Reasoning is the ability to take pieces of relevant information and mentally put them together to reach a logically defensible conclusion, defensible at least to those doing the reasoning. Reasoning can be used to confirm conclusions already arrived at or to create new conclusions, conclusions which are a synthesis of existing information. Reasoning, outside of mathematics, does not necessarily create a conclusion that is unassailable. It creates a conclusion that is, until superseding evidence or more logical propositions are introduced, at least plausible. Even if new evidence is produced, there is no guarantee that this conclusion will change. In mathematics, reasoning is based on the ability to arrange propositions in a logically proper sequence in order to arrive at a conclusion that is considered the only one possible. We will see that human reasoning outside the realm of mathematics is often deeply flawed and devoid of logical consistency. Moreover, we will consider the hypothesis that reasoning isn’t so much about arriving at a conclusion as it is justifying the preferences of those doing the reasoning.

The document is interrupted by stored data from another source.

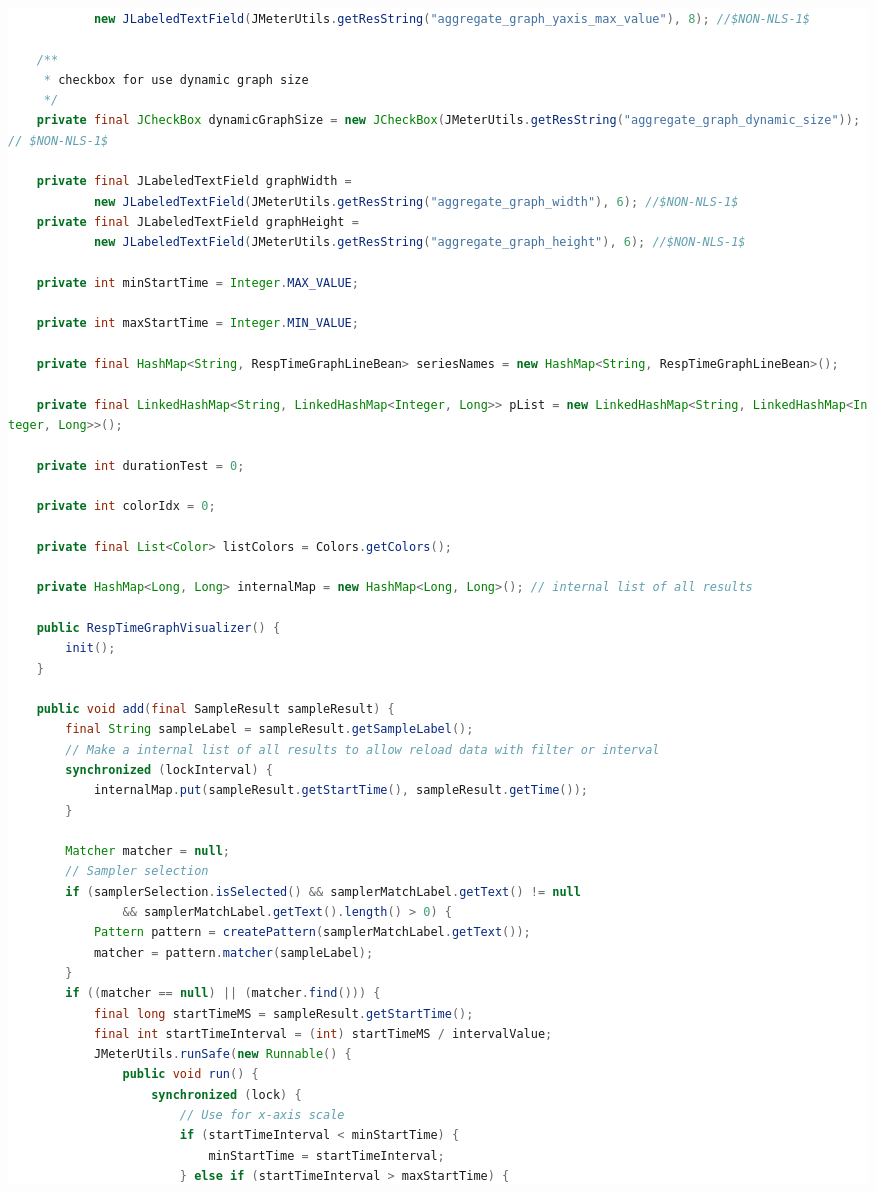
 ```java
            new JLabeledTextField(JMeterUtils.getResString("aggregate_graph_yaxis_max_value"), 8); //$NON-NLS-1$

    /**
     * checkbox for use dynamic graph size
     */
    private final JCheckBox dynamicGraphSize = new JCheckBox(JMeterUtils.getResString("aggregate_graph_dynamic_size")); // $NON-NLS-1$

    private final JLabeledTextField graphWidth =
            new JLabeledTextField(JMeterUtils.getResString("aggregate_graph_width"), 6); //$NON-NLS-1$
    private final JLabeledTextField graphHeight =
            new JLabeledTextField(JMeterUtils.getResString("aggregate_graph_height"), 6); //$NON-NLS-1$

    private int minStartTime = Integer.MAX_VALUE;

    private int maxStartTime = Integer.MIN_VALUE;

    private final HashMap<String, RespTimeGraphLineBean> seriesNames = new HashMap<String, RespTimeGraphLineBean>();

    private final LinkedHashMap<String, LinkedHashMap<Integer, Long>> pList = new LinkedHashMap<String, LinkedHashMap<Integer, Long>>();

    private int durationTest = 0;
    
    private int colorIdx = 0;

    private final List<Color> listColors = Colors.getColors();

    private HashMap<Long, Long> internalMap = new HashMap<Long, Long>(); // internal list of all results

    public RespTimeGraphVisualizer() {
        init();
    }

    public void add(final SampleResult sampleResult) {
        final String sampleLabel = sampleResult.getSampleLabel();
        // Make a internal list of all results to allow reload data with filter or interval
        synchronized (lockInterval) {
            internalMap.put(sampleResult.getStartTime(), sampleResult.getTime());
        }

        Matcher matcher = null;
        // Sampler selection
        if (samplerSelection.isSelected() && samplerMatchLabel.getText() != null
                && samplerMatchLabel.getText().length() > 0) {
            Pattern pattern = createPattern(samplerMatchLabel.getText());
            matcher = pattern.matcher(sampleLabel);
        }
        if ((matcher == null) || (matcher.find())) {
            final long startTimeMS = sampleResult.getStartTime();
            final int startTimeInterval = (int) startTimeMS / intervalValue;
            JMeterUtils.runSafe(new Runnable() {
                public void run() {
                    synchronized (lock) {
                        // Use for x-axis scale
                        if (startTimeInterval < minStartTime) {
                            minStartTime = startTimeInterval;
                        } else if (startTimeInterval > maxStartTime) {
```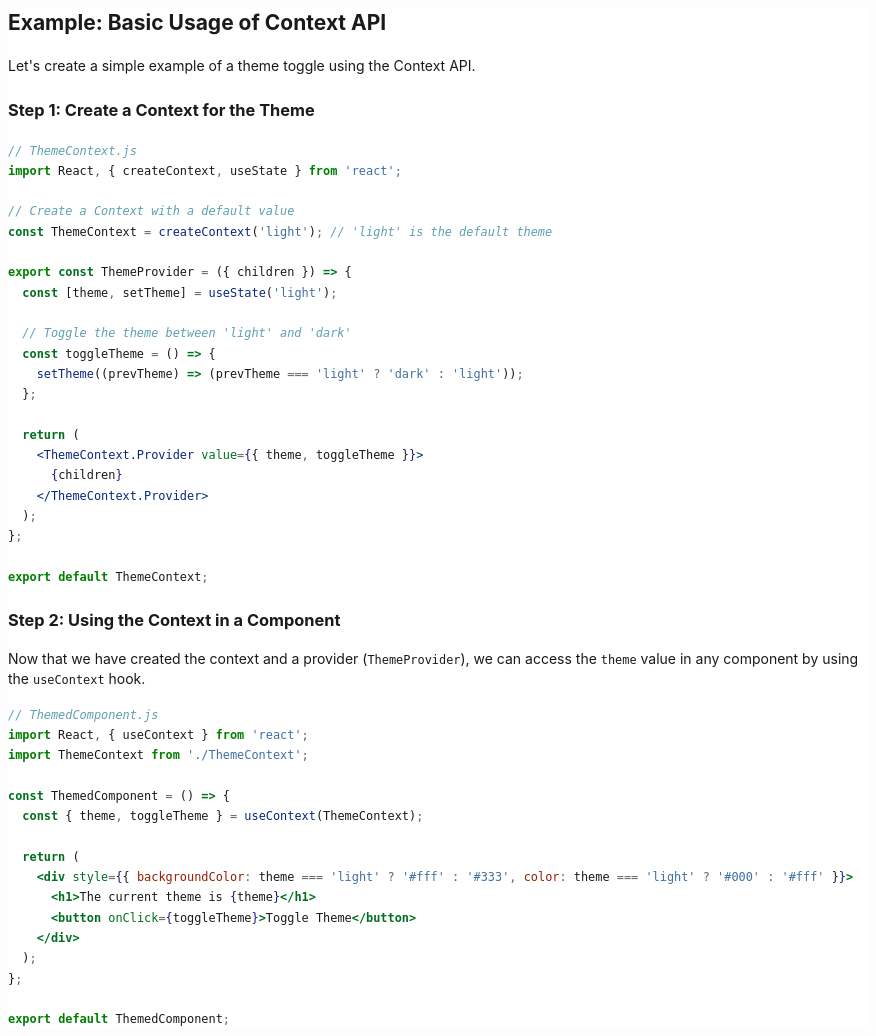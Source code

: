 
## **Example: Basic Usage of Context API**

Let's create a simple example of a theme toggle using the Context API.

### **Step 1: Create a Context for the Theme**

```jsx
// ThemeContext.js
import React, { createContext, useState } from 'react';

// Create a Context with a default value
const ThemeContext = createContext('light'); // 'light' is the default theme

export const ThemeProvider = ({ children }) => {
  const [theme, setTheme] = useState('light');

  // Toggle the theme between 'light' and 'dark'
  const toggleTheme = () => {
    setTheme((prevTheme) => (prevTheme === 'light' ? 'dark' : 'light'));
  };

  return (
    <ThemeContext.Provider value={{ theme, toggleTheme }}>
      {children}
    </ThemeContext.Provider>
  );
};

export default ThemeContext;
```

### **Step 2: Using the Context in a Component**

Now that we have created the context and a provider (`ThemeProvider`), we can access the `theme` value in any component by using the `useContext` hook.

```jsx
// ThemedComponent.js
import React, { useContext } from 'react';
import ThemeContext from './ThemeContext';

const ThemedComponent = () => {
  const { theme, toggleTheme } = useContext(ThemeContext);

  return (
    <div style={{ backgroundColor: theme === 'light' ? '#fff' : '#333', color: theme === 'light' ? '#000' : '#fff' }}>
      <h1>The current theme is {theme}</h1>
      <button onClick={toggleTheme}>Toggle Theme</button>
    </div>
  );
};

export default ThemedComponent;
```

Evolutionary Origins and Functions of Reasoning

It could be fairly said that the deep origins of reasoning lie with the need to deal with the issues and problems with which our genus is typically confronted. In our earliest ancestors, these issues and problems were very often matters of life or death. It was therefore reproductively advantageous for a line of advanced primates to be able to analyze situations and piece together a plan of action. An American psychologist, introducing a paper on the subject, put it this way:

First, solving problems of social competition and cooperation have direct impact on survival rates and reproductive success. Second, the social structure that evolved from this pressure is the dominance hierarchy. Third, primates that live in large groups with complex dominance hierarchies also show greater neocortical development, and concomitantly greater cognitive capacity. These facts suggest that the necessity of reasoning effectively about dominance hierarchies left an indelible mark on primate reasoning architectures, including that of humans.1

Natural selection favored reasoning. The reasons for this have not been fully ascertained. Two philosophers who have studied reasoning in depth argue that the principle function of reasoning “is to devise and evaluate arguments intended to persuade”. This, they contend, made reasoning adaptively useful in settings, such as human social groups, where verbal communication is so vital. They stress that reasoning is not principally concerned with finding the truth of a matter. It is, rather, a way for the people making an argument to defend their opinion and to persuade others. It produces decisions that can be justified easily, but not necessarily the best decisions. And sometimes reasoning works backwards: it can be used to support a conclusion that has already been made.2

Another researcher, reacting to this work, put forth the hypothesis that reasoning emerged as a way of fostering unity of outlook within social groups. In this view, it was a way of getting everyone on the same page, so to speak. As the author put it, “It helped our ancestors share intentions, collaborate more successfully—and thereby propel a social species toward ultrasociality.”3

If we are looking for specific neural correlates of reasoning, we face challenges. The opinion among some researchers is that reasoning can take place in multiple ways and involve a very wide array of interacting brain processes. A researcher in Spain has noted that even the most sophisticated tests, done with the most advanced equipment, have been unable to find a specific brain location in which reasoning takes place.4

There are scientists investigating hypotheses that the hemispheres of the brain have distinct functions in the reasoning process. One hypothesis is that the left hemisphere excels at abstract reasoning and the right hemisphere draws more on emotional memories in its reasoning process. Another hypothesis argues that if the right hemisphere fails to retrieve emotional experiences, the left hemisphere applies rules of logic.5

There is a distinction between inductive reasoning and deductive reasoning. Inductive reasoning is based on gathering evidence and observations. This evidence and these observations are used to form a hypothesis. Deductive reasoning is based on a broad principle which is used to reach a conclusion, a conclusion the accuracy of which is dependent on the broad principle’s validity. We might suppose that an individual using inductive reasoning would, upon encountering a situation, note various aspects of it, perhaps drawing on previous experiences and knowledge, and try to piece together an explanation of the situation. A person relying on deductive reasoning might immediately categorize a situation, and evaluate the events being encountered within the context of that category. We should bear in mind that there may be considerable overlap in these methods of reasoning, and that aspects of both of them may be employed by individuals assessing situations.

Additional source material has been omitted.